=== Exercise goal ===
Leave out the pictures and print the records below exactly.

=== Information ===
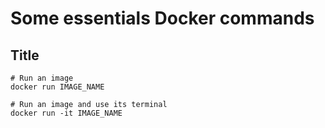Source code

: # Some essentials Docker commands

## Title

```shell
# Run an image
docker run IMAGE_NAME

# Run an image and use its terminal
docker run -it IMAGE_NAME
```
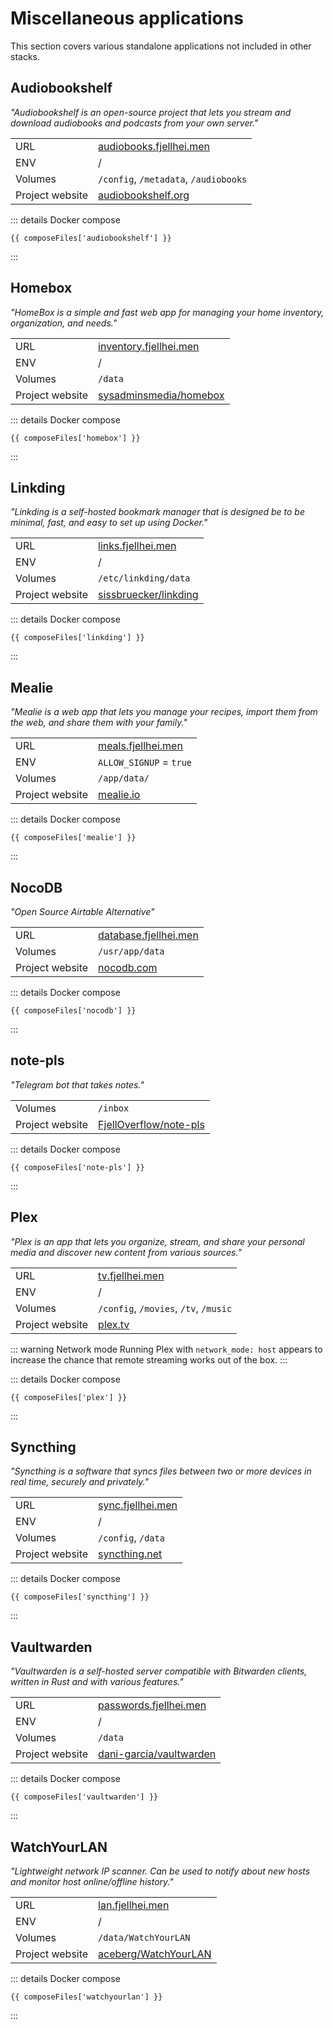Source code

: <script setup>
import { data as composeFiles } from '../docker.data.js'
</script>

# Miscellaneous applications
This section covers various standalone applications not included in other stacks.

## Audiobookshelf
*"Audiobookshelf is an open-source project that lets you stream and download audiobooks and podcasts from your own server."*

|                 |                                                             |
|-----------------|-------------------------------------------------------------|
| URL             | [audiobooks.fjellhei.men](https://audiobooks.fjellhei.men/) |
| ENV             | /                                                           |
| Volumes         | `/config`, `/metadata`, `/audiobooks`                       |
| Project website | [audiobookshelf.org](https://www.audiobookshelf.org/)       |

::: details Docker compose
```yaml-vue
{{ composeFiles['audiobookshelf'] }}
```
:::

## Homebox
*"HomeBox is a simple and fast web app for managing your home inventory, organization, and needs."*

|                 |                                                             |
|-----------------|-------------------------------------------------------------|
| URL             | [inventory.fjellhei.men](https://inventory.fjellhei.men/) |
| ENV             | /                                                           |
| Volumes         | `/data`                       |
| Project website | [sysadminsmedia/homebox](https://github.com/sysadminsmedia/homebox)       |

::: details Docker compose
```yaml-vue
{{ composeFiles['homebox'] }}
```
:::

## Linkding
*"Linkding is a self-hosted bookmark manager that is designed be to be minimal, fast, and easy to set up using Docker."*

|                 |                                                                   |
|-----------------|-------------------------------------------------------------------|
| URL             | [links.fjellhei.men](https://links.fjellhei.men/)                 |
| ENV             | /                                                                 |
| Volumes         | `/etc/linkding/data`                                              |
| Project website | [sissbruecker/linkding](https://github.com/sissbruecker/linkding) |

::: details Docker compose
```yaml-vue
{{ composeFiles['linkding'] }}
```
:::

## Mealie
*"Mealie is a web app that lets you manage your recipes, import them from the web, and share them with your family."*

|                 |                                                   |
|-----------------|---------------------------------------------------|
| URL             | [meals.fjellhei.men](https://meals.fjellhei.men/) |
| ENV             | `ALLOW_SIGNUP` = `true`                          |
| Volumes         | `/app/data/`                                      |
| Project website | [mealie.io](https://mealie.io/)                   |

::: details Docker compose
```yaml-vue
{{ composeFiles['mealie'] }}
```
:::

## NocoDB
*"Open Source Airtable Alternative"*

|                 |                                                         |
|-----------------|---------------------------------------------------------|
| URL             | [database.fjellhei.men](https://database.fjellhei.men/) |
| Volumes         | `/usr/app/data`                                         |
| Project website | [nocodb.com](https://nocodb.com/)                       |

::: details Docker compose
```yaml-vue
{{ composeFiles['nocodb'] }}
```
:::

## note-pls
*"Telegram bot that takes notes."*

|                 |                                                   |
|-----------------|---------------------------------------------------|
| Volumes         | `/inbox`                                      |
| Project website | [FjellOverflow/note-pls](https://github.com/FjellOverflow/note-pls)                   |

::: details Docker compose
```yaml-vue
{{ composeFiles['note-pls'] }}
```
:::

## Plex
*"Plex is an app that lets you organize, stream, and share your personal media and discover new content from various sources."*

|                 |                                             |
|-----------------|---------------------------------------------|
| URL             | [tv.fjellhei.men](https://tv.fjellhei.men/) |
| ENV             | /                                           |
| Volumes         | `/config`, `/movies`, `/tv`, `/music`       |
| Project website | [plex.tv](https://www.plex.tv/)             |

::: warning Network mode
Running Plex with ```network_mode: host``` appears to increase the chance that remote streaming works out of the box.
:::

::: details Docker compose
```yaml-vue
{{ composeFiles['plex'] }}
```
:::

## Syncthing
*"Syncthing is a software that syncs files between two or more devices in real time, securely and privately."*

|                 |                                                 |
|-----------------|-------------------------------------------------|
| URL             | [sync.fjellhei.men](https://sync.fjellhei.men/) |
| ENV             | /                                               |
| Volumes         | `/config`, `/data`                              |
| Project website | [syncthing.net](https://syncthing.net/)         |

::: details Docker compose
```yaml-vue
{{ composeFiles['syncthing'] }}
```
:::

## Vaultwarden
*"Vaultwarden is a self-hosted server compatible with Bitwarden clients, written in Rust and with various features."*

|                 |                                                                       |
|-----------------|-----------------------------------------------------------------------|
| URL             | [passwords.fjellhei.men](https://passwords.fjellhei.men/)             |
| ENV             | /                                                                     |
| Volumes         | `/data`                                                               |
| Project website | [dani-garcia/vaultwarden](https://github.com/dani-garcia/vaultwarden) |

::: details Docker compose
```yaml-vue
{{ composeFiles['vaultwarden'] }}
```
:::

## WatchYourLAN
*"Lightweight network IP scanner. Can be used to notify about new hosts and monitor host online/offline history."*

|                 |                                                                       |
|-----------------|-----------------------------------------------------------------------|
| URL             | [lan.fjellhei.men](https://lan.fjellhei.men/)             |
| ENV             | /                                                                     |
| Volumes         | `/data/WatchYourLAN`                                               |
| Project website | [aceberg/WatchYourLAN](https://github.com/aceberg/WatchYourLAN) |

::: details Docker compose
```yaml-vue
{{ composeFiles['watchyourlan'] }}
```
:::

=== Your solution ===
Source code

: # Some essentials Docker commands

## Title

```shell
# Run an image
docker run IMAGE_NAME

# Run an image and use its terminal
docker run -it IMAGE_NAME
```
Source code

: <script setup>
import { data as composeFiles } from '../docker.data.js'
</script>

# Miscellaneous applications
This section covers various standalone applications not included in other stacks.

## Audiobookshelf
*"Audiobookshelf is an open-source project that lets you stream and download audiobooks and podcasts from your own server."*

|                 |                                                             |
|-----------------|-------------------------------------------------------------|
| URL             | [audiobooks.fjellhei.men](https://audiobooks.fjellhei.men/) |
| ENV             | /                                                           |
| Volumes         | `/config`, `/metadata`, `/audiobooks`                       |
| Project website | [audiobookshelf.org](https://www.audiobookshelf.org/)       |

::: details Docker compose
```yaml-vue
{{ composeFiles['audiobookshelf'] }}
```
:::

## Homebox
*"HomeBox is a simple and fast web app for managing your home inventory, organization, and needs."*

|                 |                                                             |
|-----------------|-------------------------------------------------------------|
| URL             | [inventory.fjellhei.men](https://inventory.fjellhei.men/) |
| ENV             | /                                                           |
| Volumes         | `/data`                       |
| Project website | [sysadminsmedia/homebox](https://github.com/sysadminsmedia/homebox)       |

::: details Docker compose
```yaml-vue
{{ composeFiles['homebox'] }}
```
:::

## Linkding
*"Linkding is a self-hosted bookmark manager that is designed be to be minimal, fast, and easy to set up using Docker."*

|                 |                                                                   |
|-----------------|-------------------------------------------------------------------|
| URL             | [links.fjellhei.men](https://links.fjellhei.men/)                 |
| ENV             | /                                                                 |
| Volumes         | `/etc/linkding/data`                                              |
| Project website | [sissbruecker/linkding](https://github.com/sissbruecker/linkding) |

::: details Docker compose
```yaml-vue
{{ composeFiles['linkding'] }}
```
:::

## Mealie
*"Mealie is a web app that lets you manage your recipes, import them from the web, and share them with your family."*

|                 |                                                   |
|-----------------|---------------------------------------------------|
| URL             | [meals.fjellhei.men](https://meals.fjellhei.men/) |
| ENV             | `ALLOW_SIGNUP` = `true`                          |
| Volumes         | `/app/data/`                                      |
| Project website | [mealie.io](https://mealie.io/)                   |

::: details Docker compose
```yaml-vue
{{ composeFiles['mealie'] }}
```
:::

## NocoDB
*"Open Source Airtable Alternative"*

|                 |                                                         |
|-----------------|---------------------------------------------------------|
| URL             | [database.fjellhei.men](https://database.fjellhei.men/) |
| Volumes         | `/usr/app/data`                                         |
| Project website | [nocodb.com](https://nocodb.com/)                       |

::: details Docker compose
```yaml-vue
{{ composeFiles['nocodb'] }}
```
:::

## note-pls
*"Telegram bot that takes notes."*

|                 |                                                   |
|-----------------|---------------------------------------------------|
| Volumes         | `/inbox`                                      |
| Project website | [FjellOverflow/note-pls](https://github.com/FjellOverflow/note-pls)                   |

::: details Docker compose
```yaml-vue
{{ composeFiles['note-pls'] }}
```
:::

## Plex
*"Plex is an app that lets you organize, stream, and share your personal media and discover new content from various sources."*

|                 |                                             |
|-----------------|---------------------------------------------|
| URL             | [tv.fjellhei.men](https://tv.fjellhei.men/) |
| ENV             | /                                           |
| Volumes         | `/config`, `/movies`, `/tv`, `/music`       |
| Project website | [plex.tv](https://www.plex.tv/)             |

::: warning Network mode
Running Plex with ```network_mode: host``` appears to increase the chance that remote streaming works out of the box.
:::

::: details Docker compose
```yaml-vue
{{ composeFiles['plex'] }}
```
:::

## Syncthing
*"Syncthing is a software that syncs files between two or more devices in real time, securely and privately."*

|                 |                                                 |
|-----------------|-------------------------------------------------|
| URL             | [sync.fjellhei.men](https://sync.fjellhei.men/) |
| ENV             | /                                               |
| Volumes         | `/config`, `/data`                              |
| Project website | [syncthing.net](https://syncthing.net/)         |

::: details Docker compose
```yaml-vue
{{ composeFiles['syncthing'] }}
```
:::

## Vaultwarden
*"Vaultwarden is a self-hosted server compatible with Bitwarden clients, written in Rust and with various features."*

|                 |                                                                       |
|-----------------|-----------------------------------------------------------------------|
| URL             | [passwords.fjellhei.men](https://passwords.fjellhei.men/)             |
| ENV             | /                                                                     |
| Volumes         | `/data`                                                               |
| Project website | [dani-garcia/vaultwarden](https://github.com/dani-garcia/vaultwarden) |

::: details Docker compose
```yaml-vue
{{ composeFiles['vaultwarden'] }}
```
:::

## WatchYourLAN
*"Lightweight network IP scanner. Can be used to notify about new hosts and monitor host online/offline history."*

|                 |                                                                       |
|-----------------|-----------------------------------------------------------------------|
| URL             | [lan.fjellhei.men](https://lan.fjellhei.men/)             |
| ENV             | /                                                                     |
| Volumes         | `/data/WatchYourLAN`                                               |
| Project website | [aceberg/WatchYourLAN](https://github.com/aceberg/WatchYourLAN) |

::: details Docker compose
```yaml-vue
{{ composeFiles['watchyourlan'] }}
```
:::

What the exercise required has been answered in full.